Your child expects you to be the expert in subjects like cleaning your teeth, eating your greens, going to bed on time, wrapping up warm, and so on. If we threaten or plead on these subjects it undermines our authority and confuses them.
Generally-accepted parenting wisdom is directed predominantly towards the child: to change him, help him, teach him, mould him, meet his needs and build his character – and most of this is unnecessary. We need to focus more on ourselves, on being true to ourserlves – authentic, and honest and direct. It doesn’t matter that we are not perfect human beings. We just need to be the best that we can, take responsibility for our own needs, forgive and laugh at ourselves when we get it wrong, and hope our children are watching (which they are. Very, very closely.)
Tantrums are normal frustration expressed in an extreme way. They’re not something to worry about or “fix”, and we shouldn’t accept them if they’re being used manipulatively to get what they want.
Getting angry with an angry child only fuels his anger. But acting overly nice and patient is annoying too, and our real feelings will come through in our body language. It’s more effective to take the focus onto ourselves and our boundaries, and away from the child’s behaviour.
Children need to not have all their needs met – to experience frustration and learn to deal with it.
Needs and solutions
“I need you to be quiet” isn’t a need, but a solution.
“I need to concentrate on this” or “I need to relax” might be the real need. If we just say that, we show trust that the child has the willingness to help and the ability to work out how to do it.
It can be useful to state needs in advance to prepare a child for the expected behaviour.
“I’ll need to leave straight away once we get there”
“I’ll need to work this evening so I can get my job finished”
This gives them the information they’ll need to help you, without which they wouldn’t have a chance of doing so and you’d get frustrated.
Letting children think for themselves
Children have to obey a lot of orders, so it can be more effective to change it into a statement of information. Instead of “Listen to me”, say:
“I have something to tell you”
“I think you’ll want to hear this”
Children are often in their own worlds, and sometimes you just need to point out unacceptable behaviour because they haven’t noticed.
“It’s bedtime and you’re still playing”
“You’ve left dirty clothes all over the floor”
Our feelings about behaviour
A child is more likely to hear us if we express our real feeling about their behaviour, rather than just getting angry.
“It’s making me nervous seeing you climb that wall. I can’t relax and enjoy my conversation.”
Pointing out others’ feelings about behaviour
You can point out the consequences of behaviour to help a child learn about the effects they have in the world and modify the behaviour for themselves. This will help them learn to identify social cues.
“The shopkeeper looks nervous that you’re going to break that”
“She looks like she needs to just get on with cooking dinner”
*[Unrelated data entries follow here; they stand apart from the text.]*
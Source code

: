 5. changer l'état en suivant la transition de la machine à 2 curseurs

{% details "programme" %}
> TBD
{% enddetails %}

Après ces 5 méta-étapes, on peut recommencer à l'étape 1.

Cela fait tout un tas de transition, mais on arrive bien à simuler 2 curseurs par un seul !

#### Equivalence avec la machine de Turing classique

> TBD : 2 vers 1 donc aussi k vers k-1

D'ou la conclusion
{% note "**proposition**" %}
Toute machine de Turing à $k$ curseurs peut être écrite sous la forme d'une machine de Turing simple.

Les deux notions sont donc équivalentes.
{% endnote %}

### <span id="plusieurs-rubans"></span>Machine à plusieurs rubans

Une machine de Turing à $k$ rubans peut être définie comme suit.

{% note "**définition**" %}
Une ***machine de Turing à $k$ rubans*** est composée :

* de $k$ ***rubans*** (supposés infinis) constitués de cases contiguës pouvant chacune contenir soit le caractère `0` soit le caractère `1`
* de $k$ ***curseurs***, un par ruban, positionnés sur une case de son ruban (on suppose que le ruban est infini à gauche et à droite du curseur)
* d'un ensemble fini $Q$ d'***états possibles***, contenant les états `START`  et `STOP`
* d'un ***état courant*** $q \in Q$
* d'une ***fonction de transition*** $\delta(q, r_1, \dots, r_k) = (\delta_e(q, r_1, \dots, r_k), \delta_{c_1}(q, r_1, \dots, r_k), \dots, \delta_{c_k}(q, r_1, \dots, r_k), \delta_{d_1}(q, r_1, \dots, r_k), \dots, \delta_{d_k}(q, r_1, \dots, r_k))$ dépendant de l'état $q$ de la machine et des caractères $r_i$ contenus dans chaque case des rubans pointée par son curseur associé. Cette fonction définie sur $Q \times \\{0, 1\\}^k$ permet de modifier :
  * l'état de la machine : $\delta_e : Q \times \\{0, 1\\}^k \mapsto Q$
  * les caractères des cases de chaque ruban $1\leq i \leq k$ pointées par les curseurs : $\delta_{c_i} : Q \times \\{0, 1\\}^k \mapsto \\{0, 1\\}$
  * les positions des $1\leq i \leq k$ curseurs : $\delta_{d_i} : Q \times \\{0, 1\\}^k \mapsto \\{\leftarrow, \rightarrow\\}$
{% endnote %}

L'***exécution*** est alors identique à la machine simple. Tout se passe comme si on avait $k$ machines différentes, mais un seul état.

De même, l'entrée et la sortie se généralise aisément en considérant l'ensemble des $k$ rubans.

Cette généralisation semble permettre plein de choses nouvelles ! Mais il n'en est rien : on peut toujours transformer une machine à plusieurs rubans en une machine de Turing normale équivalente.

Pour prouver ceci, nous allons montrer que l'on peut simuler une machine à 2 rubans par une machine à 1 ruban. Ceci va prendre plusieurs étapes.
When something is a complete no-no, you should say so as clearly as possible:
“Spitting is not allowed”
“It is never OK to hit people”
“You don’t have my permission to take my things without asking”
Solving recurring dramas
Children need help seeing patterns and understanding the big picture, but they love to do so. If something is a recurring problem, you can point it out by saying “I’m not happy with the way we get ready in the mornings” (using I-language).
You can then explain the effect it’s having on both of you: “I always end up shouting, and you end unhappy.”
Then paint a better picture and draw the child into this vision: “I’d love it if we had nice relaxed mornings where we all have breakfast together and have a conversation, then there’s plenty of time for us each to get ready and have a relaxed walk to school.”
Then we don’t need to go into great depth about how to do it, or agree on how to do it. The vision and shared goal is enough.
We can just say: “Great. So we’ll do it that way, starting tomorrow”.
Then when they inevitably get it wrong:
“We’re doing it our new way now. Remember?”